The availability and cost of bank loans are crucial for many small businesses because these businesses often lack other options for external funding [11]. Reliance on banking finance by SMEs is particularly increased during financial crises [12], therefore these suffer most from disruptions in financial markets and the slowdown in economic activity. Thus, the availability and cost of loans to small businesses can depend on the behavior of competing local banks [13].
There is a wide body of literature on the relationship between market structure or bank competition and access to credit [14,15,16]. Interest in this subject intensified during the recent global financial crisis, as many questioned whether high bank competition was, at least partially, involved in the casuistic processes. At the same time, the downfall of some institutions as a result of the crisis and the emergency measures taken by some governments to address this episode, such as mergers, bailouts, recapitalizations, and extension of guarantees, have led to concerns about the future of bank competition and its potential implications for access to bank finance [17].
Theoretically, higher competition has an ambiguous impact on firm financing. On the one hand, the market power hypothesis suggests that, by reducing interest rates, higher competition facilitates credit access or relaxes financial constraints [11]. On the other hand, the information hypothesis argues that, given the existence of information asymmetries and agency costs, higher competition increases financial constraints by reducing banks’ incentives to build lending relationships [18]. Also, previous empirical evidence, which has mostly used concentration measures as proxies for competition, is also mixed [15,17,19].
In this context, we test the Information Hypothesis versus the Market Power Hypothesis with respect to the effect of banking competition on credit availability. We use data from the Survey on the Access to Finance of Small and Medium Enterprises survey conducted by the European Central Bank (ECB) and the European Commission (EC), aimed at quantifying the changes in terms of financing conditions of the SMEs.

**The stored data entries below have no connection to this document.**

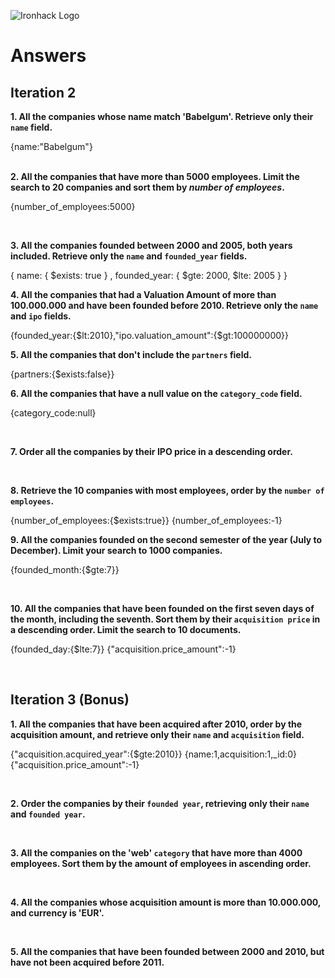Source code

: ![Ironhack Logo](https://i.imgur.com/1QgrNNw.png)

# Answers

## Iteration 2

**1. All the companies whose name match 'Babelgum'. Retrieve only their `name` field.**

<!-- Your Query Goes Here -->
{name:"Babelgum"}   
<br>

**2. All the companies that have more than 5000 employees. Limit the search to 20 companies and sort them by *number of employees*.**

<!-- Your Query Goes Here -->
{number_of_employees:5000}

<br>

**3. All the companies founded between 2000 and 2005, both years included. Retrieve only the `name` and `founded_year` fields.**

<!-- Your Query Goes Here -->
{ name: { $exists: true } , founded_year: { $gte: 2000, $lte: 2005 } }
<br>

**4. All the companies that had a Valuation Amount of more than 100.000.000 and have been founded before 2010. Retrieve only the `name` and `ipo` fields.**

<!-- Your Query Goes Here -->
{founded_year:{$lt:2010},"ipo.valuation_amount":{$gt:100000000}}
<br>

**5. All the companies that don't include the `partners` field.**

<!-- Your Query Goes Here -->
{partners:{$exists:false}}
<br>

**6. All the companies that have a null value on the `category_code` field.**

<!-- Your Query Goes Here -->
{category_code:null}

<br>

**7. Order all the companies by their IPO price in a descending order.**

<!-- Your Query Goes Here -->

<br>

**8. Retrieve the 10 companies with most employees, order by the `number of employees`.**

<!-- Your Query Goes Here -->
{number_of_employees:{$exists:true}}
{number_of_employees:-1}
<br>

**9. All the companies founded on the second semester of the year (July to December). Limit your search to 1000 companies.**

<!-- Your Query Goes Here -->
{founded_month:{$gte:7}}


<br>

**10. All the companies that have been founded on the first seven days of the month, including the seventh. Sort them by their `acquisition price` in a descending order. Limit the search to 10 documents.**

<!-- Your Query Goes Here -->
{founded_day:{$lte:7}}
{"acquisition.price_amount":-1}

<br>

## Iteration 3 (Bonus)

**1. All the companies that have been acquired after 2010, order by the acquisition amount, and retrieve only their `name` and `acquisition` field.**

<!-- Your Query Goes Here -->
{"acquisition.acquired_year":{$gte:2010}}
{name:1,acquisition:1,_id:0}
{"acquisition.price_amount":-1}

<br>

**2. Order the companies by their `founded year`, retrieving only their `name` and `founded year`.**

<!-- Your Query Goes Here -->

<br>

**3. All the companies on the 'web' `category` that have more than 4000 employees. Sort them by the amount of employees in ascending order.**

<!-- Your Query Goes Here -->

<br>

**4. All the companies whose acquisition amount is more than 10.000.000, and currency is 'EUR'.**

<!-- Your Query Goes Here -->

<br>

**5. All the companies that have been founded between 2000 and 2010, but have not been acquired before 2011.**

<!-- Your Query Goes Here -->

<br>
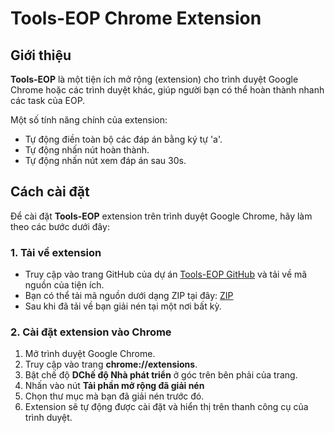 # Tools-EOP Chrome Extension

## Giới thiệu
**Tools-EOP** là một tiện ích mở rộng (extension) cho trình duyệt Google Chrome hoặc các trình duyệt khác, giúp người bạn có thể hoàn thành nhanh các task của EOP.

Một số tính năng chính của extension:
- Tự động điền toàn bộ các đáp án bằng ký tự 'a'.
- Tự động nhấn nút hoàn thành.
- Tự động nhấn nút xem đáp án sau 30s.

## Cách cài đặt

Để cài đặt **Tools-EOP** extension trên trình duyệt Google Chrome, hãy làm theo các bước dưới đây:

### 1. Tải về extension
- Truy cập vào trang GitHub của dự án [Tools-EOP GitHub](https://github.com/vuquan2005/Tools-EOP) và tải về mã nguồn của tiện ích.
- Bạn có thể tải mã nguồn dưới dạng ZIP tại đây: [ZIP](https://github.com/vuquan2005/Tools-EOP/archive/refs/heads/main.zip)
- Sau khi đã tải về bạn giải nén tại một nơi bất kỳ.

### 2. Cài đặt extension vào Chrome
1. Mở trình duyệt Google Chrome.
2. Truy cập vào trang **chrome://extensions**.
3. Bật chế độ **DChế độ Nhà phát triển**  ở góc trên bên phải của trang.
4. Nhấn vào nút **Tải phần mở rộng đã giải nén**
5. Chọn thư mục mà bạn đã giải nén trước đó.
6. Extension sẽ tự động được cài đặt và hiển thị trên thanh công cụ của trình duyệt.
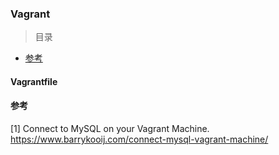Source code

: ### Vagrant

> 目录
* [参考](#参考)

#### Vagrantfile

#### 参考
[1] Connect to MySQL on your Vagrant Machine. https://www.barrykooij.com/connect-mysql-vagrant-machine/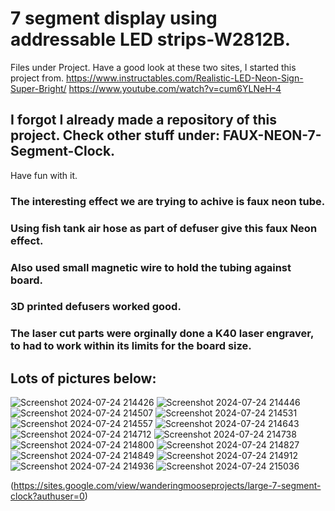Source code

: # 7 segment display using addressable LED strips-W2812B. 
Files under Project. Have a good look at these two sites, I started this project from.
https://www.instructables.com/Realistic-LED-Neon-Sign-Super-Bright/
https://www.youtube.com/watch?v=cum6YLNeH-4
## I forgot I already made a repository of this project. Check other stuff under: FAUX-NEON-7-Segment-Clock.
Have fun with it.

### The interesting effect we are trying to achive is faux neon tube.
### Using fish tank air hose as part of defuser give this faux Neon effect.
### Also used small magnetic wire to hold the tubing against board.
### 3D printed defusers worked good.
### The laser cut parts were orginally done a K40 laser engraver, to had to work within its limits for the board size.

## Lots of pictures below:

![Screenshot 2024-07-24 214426](https://github.com/user-attachments/assets/e8b1b3e1-63f3-4fd5-9d35-b07c73003143)
![Screenshot 2024-07-24 214446](https://github.com/user-attachments/assets/6a8af355-e34b-4d29-b9b5-0f383e138b05)
![Screenshot 2024-07-24 214507](https://github.com/user-attachments/assets/d56fb4d4-f0b1-47f7-b831-179d812507ab)
![Screenshot 2024-07-24 214531](https://github.com/user-attachments/assets/f61061e6-c2ee-48d5-89d2-02b226ed582d)
![Screenshot 2024-07-24 214557](https://github.com/user-attachments/assets/d21ea597-71ca-4146-aa23-2d2ac7e1c3d8)
![Screenshot 2024-07-24 214643](https://github.com/user-attachments/assets/ada0be10-2ead-4a77-a8ad-bd4c0d254b2c)
![Screenshot 2024-07-24 214712](https://github.com/user-attachments/assets/a5ef38e9-00c8-4411-83de-61672f70334d)
![Screenshot 2024-07-24 214738](https://github.com/user-attachments/assets/63b6010a-f2c7-4b5f-843f-f40dc58415a5)
![Screenshot 2024-07-24 214800](https://github.com/user-attachments/assets/0c5c0b45-b1d9-49a9-8d99-feeb6aee2672)
![Screenshot 2024-07-24 214827](https://github.com/user-attachments/assets/e2e9ef76-c71c-4bab-ac8d-3e91559d58a6)
![Screenshot 2024-07-24 214849](https://github.com/user-attachments/assets/dfc59d6b-cb37-449e-8651-e78c6ff8d200)
![Screenshot 2024-07-24 214912](https://github.com/user-attachments/assets/652a4068-50b4-4648-a3cf-494c51525f4f)
![Screenshot 2024-07-24 214936](https://github.com/user-attachments/assets/387ed5e4-9868-4459-a3e2-d8caf5a0e44a)
![Screenshot 2024-07-24 215036](https://github.com/user-attachments/assets/71775e14-9d15-4a9b-91c1-17f50fa7b300)



(https://sites.google.com/view/wanderingmooseprojects/large-7-segment-clock?authuser=0)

Our results support the Market Power Hypothesis, showing that in countries where banking market is less concentrated, the occurrence of credit rationing is less intense. Similar to Carbo-Valverde et al. [11], our results reveal that the probability of a small or medium size enterprise to access credit decreases in the case of a banking sector characterized by lower levels of competition and higher levels market power.
Following Chong et al. [14], we tested the market power hypothesis against the information hypothesis. The hypothesis can be stated as:
Hypothesis 1 (H1).
Credit rationing is diminished in a highly competitive banking sector.

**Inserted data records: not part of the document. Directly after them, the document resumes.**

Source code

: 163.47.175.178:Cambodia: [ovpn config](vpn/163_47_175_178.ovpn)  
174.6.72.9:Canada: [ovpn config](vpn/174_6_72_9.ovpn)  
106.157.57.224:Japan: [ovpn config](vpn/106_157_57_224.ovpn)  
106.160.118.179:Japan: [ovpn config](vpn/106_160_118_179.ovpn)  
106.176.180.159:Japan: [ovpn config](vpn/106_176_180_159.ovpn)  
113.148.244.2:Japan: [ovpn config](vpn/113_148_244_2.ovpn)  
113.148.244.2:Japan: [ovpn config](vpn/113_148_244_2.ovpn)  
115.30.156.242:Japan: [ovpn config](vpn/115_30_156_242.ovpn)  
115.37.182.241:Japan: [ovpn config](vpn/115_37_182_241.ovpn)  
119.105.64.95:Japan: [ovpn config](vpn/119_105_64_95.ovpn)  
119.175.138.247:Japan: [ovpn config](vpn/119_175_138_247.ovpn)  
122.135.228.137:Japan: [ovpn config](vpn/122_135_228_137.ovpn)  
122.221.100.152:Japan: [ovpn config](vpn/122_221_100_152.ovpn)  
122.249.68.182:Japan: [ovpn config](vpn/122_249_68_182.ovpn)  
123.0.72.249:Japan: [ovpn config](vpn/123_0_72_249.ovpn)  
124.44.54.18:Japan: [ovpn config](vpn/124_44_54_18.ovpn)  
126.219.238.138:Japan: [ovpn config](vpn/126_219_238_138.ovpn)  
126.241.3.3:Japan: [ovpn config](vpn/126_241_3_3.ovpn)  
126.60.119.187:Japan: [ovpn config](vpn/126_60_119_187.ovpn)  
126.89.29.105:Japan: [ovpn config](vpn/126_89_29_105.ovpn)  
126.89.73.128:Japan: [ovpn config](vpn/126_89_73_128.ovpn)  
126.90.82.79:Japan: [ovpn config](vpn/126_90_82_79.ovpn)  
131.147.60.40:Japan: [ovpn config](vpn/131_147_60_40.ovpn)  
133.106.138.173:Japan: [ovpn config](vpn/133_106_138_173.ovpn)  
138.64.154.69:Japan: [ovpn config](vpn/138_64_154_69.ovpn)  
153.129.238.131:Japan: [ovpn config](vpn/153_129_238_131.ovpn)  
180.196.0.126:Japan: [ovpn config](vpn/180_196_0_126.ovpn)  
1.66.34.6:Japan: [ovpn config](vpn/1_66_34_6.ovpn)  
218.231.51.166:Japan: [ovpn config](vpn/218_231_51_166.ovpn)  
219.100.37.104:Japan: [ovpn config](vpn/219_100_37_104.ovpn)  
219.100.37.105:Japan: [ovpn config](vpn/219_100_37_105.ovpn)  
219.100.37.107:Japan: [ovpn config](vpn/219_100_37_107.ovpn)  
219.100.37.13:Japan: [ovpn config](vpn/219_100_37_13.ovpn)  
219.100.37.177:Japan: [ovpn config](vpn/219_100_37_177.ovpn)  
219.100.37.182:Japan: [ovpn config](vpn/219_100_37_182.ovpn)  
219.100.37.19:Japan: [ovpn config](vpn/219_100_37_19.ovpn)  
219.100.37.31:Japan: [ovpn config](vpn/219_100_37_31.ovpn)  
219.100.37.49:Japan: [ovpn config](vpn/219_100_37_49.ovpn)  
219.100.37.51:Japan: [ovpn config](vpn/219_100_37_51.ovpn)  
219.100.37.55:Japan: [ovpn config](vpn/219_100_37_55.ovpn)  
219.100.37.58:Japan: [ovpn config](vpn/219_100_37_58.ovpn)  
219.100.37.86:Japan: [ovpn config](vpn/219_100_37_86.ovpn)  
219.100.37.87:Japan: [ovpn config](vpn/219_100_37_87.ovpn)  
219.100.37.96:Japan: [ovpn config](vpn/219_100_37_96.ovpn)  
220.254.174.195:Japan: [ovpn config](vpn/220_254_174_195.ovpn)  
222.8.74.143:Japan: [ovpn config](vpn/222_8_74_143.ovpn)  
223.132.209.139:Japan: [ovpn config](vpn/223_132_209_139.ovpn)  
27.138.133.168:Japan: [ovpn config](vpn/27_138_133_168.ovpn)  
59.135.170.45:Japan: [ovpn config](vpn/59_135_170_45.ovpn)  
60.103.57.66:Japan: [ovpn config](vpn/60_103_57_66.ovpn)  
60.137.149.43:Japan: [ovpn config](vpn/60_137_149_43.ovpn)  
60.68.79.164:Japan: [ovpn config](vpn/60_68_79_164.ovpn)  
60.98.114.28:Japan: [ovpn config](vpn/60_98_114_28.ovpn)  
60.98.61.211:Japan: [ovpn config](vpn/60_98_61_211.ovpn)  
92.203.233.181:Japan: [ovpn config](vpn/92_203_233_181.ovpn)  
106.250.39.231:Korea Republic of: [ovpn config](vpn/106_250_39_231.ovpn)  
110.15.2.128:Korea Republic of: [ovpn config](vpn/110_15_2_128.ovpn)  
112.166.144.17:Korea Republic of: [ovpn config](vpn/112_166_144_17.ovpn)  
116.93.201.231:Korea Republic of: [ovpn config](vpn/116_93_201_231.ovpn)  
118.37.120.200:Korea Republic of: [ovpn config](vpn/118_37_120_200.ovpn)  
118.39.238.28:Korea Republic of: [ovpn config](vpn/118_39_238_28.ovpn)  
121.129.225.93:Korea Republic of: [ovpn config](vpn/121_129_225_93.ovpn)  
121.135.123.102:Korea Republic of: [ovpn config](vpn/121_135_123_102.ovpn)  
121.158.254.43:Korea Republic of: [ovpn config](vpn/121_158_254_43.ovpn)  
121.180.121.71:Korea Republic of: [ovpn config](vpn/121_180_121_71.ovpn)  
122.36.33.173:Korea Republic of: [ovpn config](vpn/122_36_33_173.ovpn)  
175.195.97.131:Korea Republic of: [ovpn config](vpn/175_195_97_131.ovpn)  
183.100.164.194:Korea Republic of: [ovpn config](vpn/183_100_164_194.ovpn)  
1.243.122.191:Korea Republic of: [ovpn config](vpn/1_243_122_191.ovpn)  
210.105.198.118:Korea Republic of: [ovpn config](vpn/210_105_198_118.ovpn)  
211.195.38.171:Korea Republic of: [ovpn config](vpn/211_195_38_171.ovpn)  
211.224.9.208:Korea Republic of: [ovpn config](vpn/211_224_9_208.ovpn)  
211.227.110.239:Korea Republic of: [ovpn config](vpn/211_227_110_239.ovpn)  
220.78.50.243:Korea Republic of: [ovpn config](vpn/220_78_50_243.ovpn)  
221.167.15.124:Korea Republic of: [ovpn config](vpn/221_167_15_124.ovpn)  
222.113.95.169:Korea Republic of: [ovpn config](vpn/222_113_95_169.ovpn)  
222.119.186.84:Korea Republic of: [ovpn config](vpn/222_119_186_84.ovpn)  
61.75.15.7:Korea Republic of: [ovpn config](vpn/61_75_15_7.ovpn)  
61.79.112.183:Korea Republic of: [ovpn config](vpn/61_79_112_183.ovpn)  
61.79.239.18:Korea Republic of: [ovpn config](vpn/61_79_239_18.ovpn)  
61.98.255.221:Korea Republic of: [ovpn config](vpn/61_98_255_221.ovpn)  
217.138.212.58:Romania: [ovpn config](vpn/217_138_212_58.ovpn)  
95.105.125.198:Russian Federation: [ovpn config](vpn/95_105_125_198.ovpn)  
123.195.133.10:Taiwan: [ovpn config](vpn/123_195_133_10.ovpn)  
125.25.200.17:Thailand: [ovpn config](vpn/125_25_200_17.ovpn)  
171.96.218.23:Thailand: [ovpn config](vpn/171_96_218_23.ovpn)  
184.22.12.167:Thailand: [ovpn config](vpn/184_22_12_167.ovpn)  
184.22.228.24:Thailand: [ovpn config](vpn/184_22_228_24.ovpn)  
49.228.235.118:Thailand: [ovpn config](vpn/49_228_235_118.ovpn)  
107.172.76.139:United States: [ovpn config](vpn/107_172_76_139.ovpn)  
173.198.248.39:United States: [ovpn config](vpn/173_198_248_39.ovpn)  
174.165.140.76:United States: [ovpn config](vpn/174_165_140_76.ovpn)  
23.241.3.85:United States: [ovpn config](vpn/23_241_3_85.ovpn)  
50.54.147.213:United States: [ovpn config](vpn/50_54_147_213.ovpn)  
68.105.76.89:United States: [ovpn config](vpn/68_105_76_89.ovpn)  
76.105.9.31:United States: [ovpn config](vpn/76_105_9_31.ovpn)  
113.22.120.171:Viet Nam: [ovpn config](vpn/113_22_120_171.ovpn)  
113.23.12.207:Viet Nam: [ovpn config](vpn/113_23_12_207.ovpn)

The impact of bank competition on financial markets and firms is an important topic for policymakers and researchers alike. Despite the policy relevance of this question, recent studies were unsuccessful to provide a clear conclusion on the effect of banking competition on access to finance [15]. In line with the market power view, Beck et al. [20] show that bank concentration increases the probability that firms report finance as a major obstacle to growth. Similarly, Chong et al. [14] confirm the market power view documenting that credit availability is restrained in concentrated markets in China. Ryan et al. [21] shows strong support consistent with the market power hypothesis, that lower competition increases financial constraints for SME European firms. Two other recent studies also favor the market power hypothesis. Leon [15] examines firms from 69 developing and emerging countries and finds evidence that competition reduces credit constraints. Similarly, Love and Martinez-Peria [17] find evidence that competition augments access to finance in a sample of firms from 53 countries.

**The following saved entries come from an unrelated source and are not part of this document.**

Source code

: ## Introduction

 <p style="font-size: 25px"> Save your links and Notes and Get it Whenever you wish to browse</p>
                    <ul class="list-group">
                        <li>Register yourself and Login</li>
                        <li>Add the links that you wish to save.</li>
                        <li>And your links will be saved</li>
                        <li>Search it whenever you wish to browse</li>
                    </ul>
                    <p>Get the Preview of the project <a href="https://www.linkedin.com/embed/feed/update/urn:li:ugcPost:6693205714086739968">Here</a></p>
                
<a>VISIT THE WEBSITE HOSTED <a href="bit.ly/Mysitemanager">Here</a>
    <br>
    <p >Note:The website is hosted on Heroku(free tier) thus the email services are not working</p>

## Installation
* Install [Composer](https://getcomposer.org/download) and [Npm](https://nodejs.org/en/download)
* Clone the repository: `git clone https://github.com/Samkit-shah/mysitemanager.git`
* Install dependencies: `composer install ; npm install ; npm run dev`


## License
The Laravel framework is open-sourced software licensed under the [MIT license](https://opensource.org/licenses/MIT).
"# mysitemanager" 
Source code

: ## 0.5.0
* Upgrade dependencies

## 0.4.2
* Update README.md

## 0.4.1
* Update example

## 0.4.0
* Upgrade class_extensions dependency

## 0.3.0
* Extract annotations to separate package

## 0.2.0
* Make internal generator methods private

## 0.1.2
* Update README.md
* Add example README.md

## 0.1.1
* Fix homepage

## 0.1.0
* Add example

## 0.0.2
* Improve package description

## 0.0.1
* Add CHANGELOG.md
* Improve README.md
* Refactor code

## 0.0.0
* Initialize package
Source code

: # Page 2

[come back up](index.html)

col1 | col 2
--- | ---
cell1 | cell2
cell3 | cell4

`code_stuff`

In contrast, the information hypothesis argues that in the presence of information asymmetries and agency costs, bank competition can reduce access to finance by making it more difficult for banks to internalize the costs of investing in building lending relationships, particularly with opaque clients [18,22,23,24]. González and González [25] also find results in line with the information hypothesis for firms from 39 countries. However, Mudd [26] obtains evidence of a non-linear relationship between bank competition and a firm’s access to credit and show that competition has a positive but declining effect on a firm’s use of bank financing, and the impact is changing into a negative one for very competitive markets.
These hypotheses were also addressed by Carbo-Valverde et al. [21], who raised attention about the use of Herfindahl-Hirschman Index (HHI) as a proxy for banking market power. Recently, a number of papers have called into question the use of concentration measures to capture competition [27,28,29], advocating for the use of non-structural measures such as the Lerner index and the Boone indicator instead.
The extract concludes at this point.